Managers from multiple departments in the City of Abbotsford were involved in the decision to dump chicken manure on a known gathering site for the homeless, internal documents show.

The manure was dumped at a site along Gladys Road in early June to deter homeless people and apparent drug users from congregating there.

At the time, city manager George Murray apologized and took responsibility for the action.

Emails obtained by the CBC through an access to information request show that managers from the city's bylaw, forestry and parks departments were all involved.

In one email, dated June 3, Eric Fong, a City of Abbotsford forestry official, refers to an agreement between officials from Abbotsford's bylaws and roads departments "to spread the chicken manure around [a] tree to deter homeless encampments being set up under it."

He emailed the city's acting director of parks services, James Arden, for approval to go ahead with "the manure dump" the following morning.

Arden approved the request within minutes, noting: "I am glad that we were able to get the product for free and avoid cutting down a healthy trees [sic] to see if that resolves the issue," he added.

Prostitution claim

The tree — called "the Honey tree" in the subject of the email  — refers to a cedar outside the Salvation Army building in Abbotsford, where homeless people often set up camps.

After the story broke in the media, a city official named Shawn Gurney wrote to Arden on June 6, saying: "For what it's worth, although I wasn't directly dealing with this one, I believe the intent had nothing to do with homeless folks. I believe it was done to deter acts of prostitution and drug use occurring in view of the public under the tree."

Arden seems to confirm that intention, writing back, "I know, but it has become something else in the eye of the beholder!"
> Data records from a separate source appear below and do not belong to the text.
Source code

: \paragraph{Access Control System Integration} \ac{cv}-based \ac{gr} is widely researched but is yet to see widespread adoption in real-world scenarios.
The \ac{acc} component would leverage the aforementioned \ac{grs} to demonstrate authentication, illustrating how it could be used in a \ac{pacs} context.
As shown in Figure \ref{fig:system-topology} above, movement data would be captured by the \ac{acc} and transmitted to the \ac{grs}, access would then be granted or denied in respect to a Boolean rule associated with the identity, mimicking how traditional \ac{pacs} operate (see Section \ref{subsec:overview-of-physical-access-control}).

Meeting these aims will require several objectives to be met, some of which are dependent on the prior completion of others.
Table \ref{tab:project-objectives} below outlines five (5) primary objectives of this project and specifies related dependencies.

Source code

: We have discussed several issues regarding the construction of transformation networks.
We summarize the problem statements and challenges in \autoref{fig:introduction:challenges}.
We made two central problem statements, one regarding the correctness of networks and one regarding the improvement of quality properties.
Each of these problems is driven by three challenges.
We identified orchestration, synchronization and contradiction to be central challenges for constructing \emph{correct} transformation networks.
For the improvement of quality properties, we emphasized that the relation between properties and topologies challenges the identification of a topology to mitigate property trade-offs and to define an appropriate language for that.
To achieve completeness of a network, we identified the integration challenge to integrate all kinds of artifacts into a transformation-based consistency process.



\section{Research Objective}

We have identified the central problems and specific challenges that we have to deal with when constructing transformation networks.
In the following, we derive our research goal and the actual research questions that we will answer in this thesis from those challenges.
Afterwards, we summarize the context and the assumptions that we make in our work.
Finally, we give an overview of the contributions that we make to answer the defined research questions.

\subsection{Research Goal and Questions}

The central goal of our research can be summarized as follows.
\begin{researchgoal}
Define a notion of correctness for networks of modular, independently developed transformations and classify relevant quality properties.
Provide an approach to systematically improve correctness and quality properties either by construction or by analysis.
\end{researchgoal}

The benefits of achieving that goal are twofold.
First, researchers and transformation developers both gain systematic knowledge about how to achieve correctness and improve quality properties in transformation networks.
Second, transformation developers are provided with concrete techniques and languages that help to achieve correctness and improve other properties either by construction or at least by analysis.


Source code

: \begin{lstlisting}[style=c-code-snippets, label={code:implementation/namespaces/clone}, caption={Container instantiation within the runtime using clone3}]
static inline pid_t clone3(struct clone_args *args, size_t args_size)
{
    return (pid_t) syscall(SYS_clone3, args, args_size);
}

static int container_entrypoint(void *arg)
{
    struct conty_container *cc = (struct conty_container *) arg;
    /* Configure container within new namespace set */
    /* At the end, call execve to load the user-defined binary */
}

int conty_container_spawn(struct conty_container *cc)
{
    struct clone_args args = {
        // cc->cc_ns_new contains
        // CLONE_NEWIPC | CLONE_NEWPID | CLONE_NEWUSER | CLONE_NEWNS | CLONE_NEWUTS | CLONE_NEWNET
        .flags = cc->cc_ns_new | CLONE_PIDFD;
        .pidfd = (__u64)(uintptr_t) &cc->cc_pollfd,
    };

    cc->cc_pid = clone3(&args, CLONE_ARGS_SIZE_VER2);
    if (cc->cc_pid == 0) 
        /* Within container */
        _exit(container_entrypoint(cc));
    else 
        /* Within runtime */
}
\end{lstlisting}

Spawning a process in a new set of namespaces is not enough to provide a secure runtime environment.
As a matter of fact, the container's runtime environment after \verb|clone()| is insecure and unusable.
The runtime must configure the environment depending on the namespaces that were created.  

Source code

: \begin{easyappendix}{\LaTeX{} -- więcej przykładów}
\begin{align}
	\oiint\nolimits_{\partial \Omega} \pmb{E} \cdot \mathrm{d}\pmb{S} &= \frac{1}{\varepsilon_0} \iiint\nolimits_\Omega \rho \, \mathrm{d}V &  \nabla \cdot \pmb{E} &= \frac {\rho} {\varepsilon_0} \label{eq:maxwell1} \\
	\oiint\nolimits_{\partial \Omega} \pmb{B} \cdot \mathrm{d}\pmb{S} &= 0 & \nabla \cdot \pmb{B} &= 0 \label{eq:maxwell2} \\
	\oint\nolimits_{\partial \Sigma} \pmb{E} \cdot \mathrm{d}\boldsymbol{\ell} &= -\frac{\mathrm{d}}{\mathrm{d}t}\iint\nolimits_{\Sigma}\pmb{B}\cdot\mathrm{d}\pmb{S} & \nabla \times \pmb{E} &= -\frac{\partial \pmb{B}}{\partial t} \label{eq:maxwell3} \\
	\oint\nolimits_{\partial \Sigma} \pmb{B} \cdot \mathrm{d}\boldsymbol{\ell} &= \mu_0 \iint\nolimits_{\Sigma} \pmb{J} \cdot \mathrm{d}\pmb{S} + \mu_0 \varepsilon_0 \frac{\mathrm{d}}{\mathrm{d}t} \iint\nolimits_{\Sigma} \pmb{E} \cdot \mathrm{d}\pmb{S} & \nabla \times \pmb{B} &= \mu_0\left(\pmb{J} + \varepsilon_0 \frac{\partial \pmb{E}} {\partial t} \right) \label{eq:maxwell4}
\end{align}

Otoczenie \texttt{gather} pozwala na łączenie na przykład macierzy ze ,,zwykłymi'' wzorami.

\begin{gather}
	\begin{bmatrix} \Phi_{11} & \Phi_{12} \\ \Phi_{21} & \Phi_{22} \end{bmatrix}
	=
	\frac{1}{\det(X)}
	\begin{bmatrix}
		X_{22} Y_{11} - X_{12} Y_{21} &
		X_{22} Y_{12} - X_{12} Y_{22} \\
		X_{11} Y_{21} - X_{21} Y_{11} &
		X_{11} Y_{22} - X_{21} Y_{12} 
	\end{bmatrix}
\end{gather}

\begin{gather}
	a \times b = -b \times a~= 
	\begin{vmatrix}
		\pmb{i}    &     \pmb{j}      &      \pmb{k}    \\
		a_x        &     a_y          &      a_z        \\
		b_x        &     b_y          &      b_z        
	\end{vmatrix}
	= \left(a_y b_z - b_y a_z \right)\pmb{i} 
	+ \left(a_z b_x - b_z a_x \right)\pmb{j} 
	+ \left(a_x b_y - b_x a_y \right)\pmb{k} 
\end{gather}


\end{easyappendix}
He also suggests that the city manager took the fall for his decision, writing, "I own the decision and George [Murray] is owning it for the entire City team."

When contacted, Murray would not comment if any manager had faced discipline over the decision.

Despite the claim in the email, Const. Ian MacDonald of the Abbotsford Police Department said no police officers were present during the dumping of the chicken manure at the Gladys Road site.

The emails are part of a months-long discussion over the homeless gathering site, with ideas ranging from cutting down the tree, to trimming shrubs around it, and even dumping concrete blocks under it.

Advocates for the homeless say the city has waged an "ongoing war on the homeless," driving people "from spot to spot around Abbotsford like nuisance animals," while failing to provide a viable housing alternative.

Other Metro Vancouver cities like Port Moody and Surrey have also used the chicken manure tactic to drive out the homeless, and have been forced to apologize following public outrage.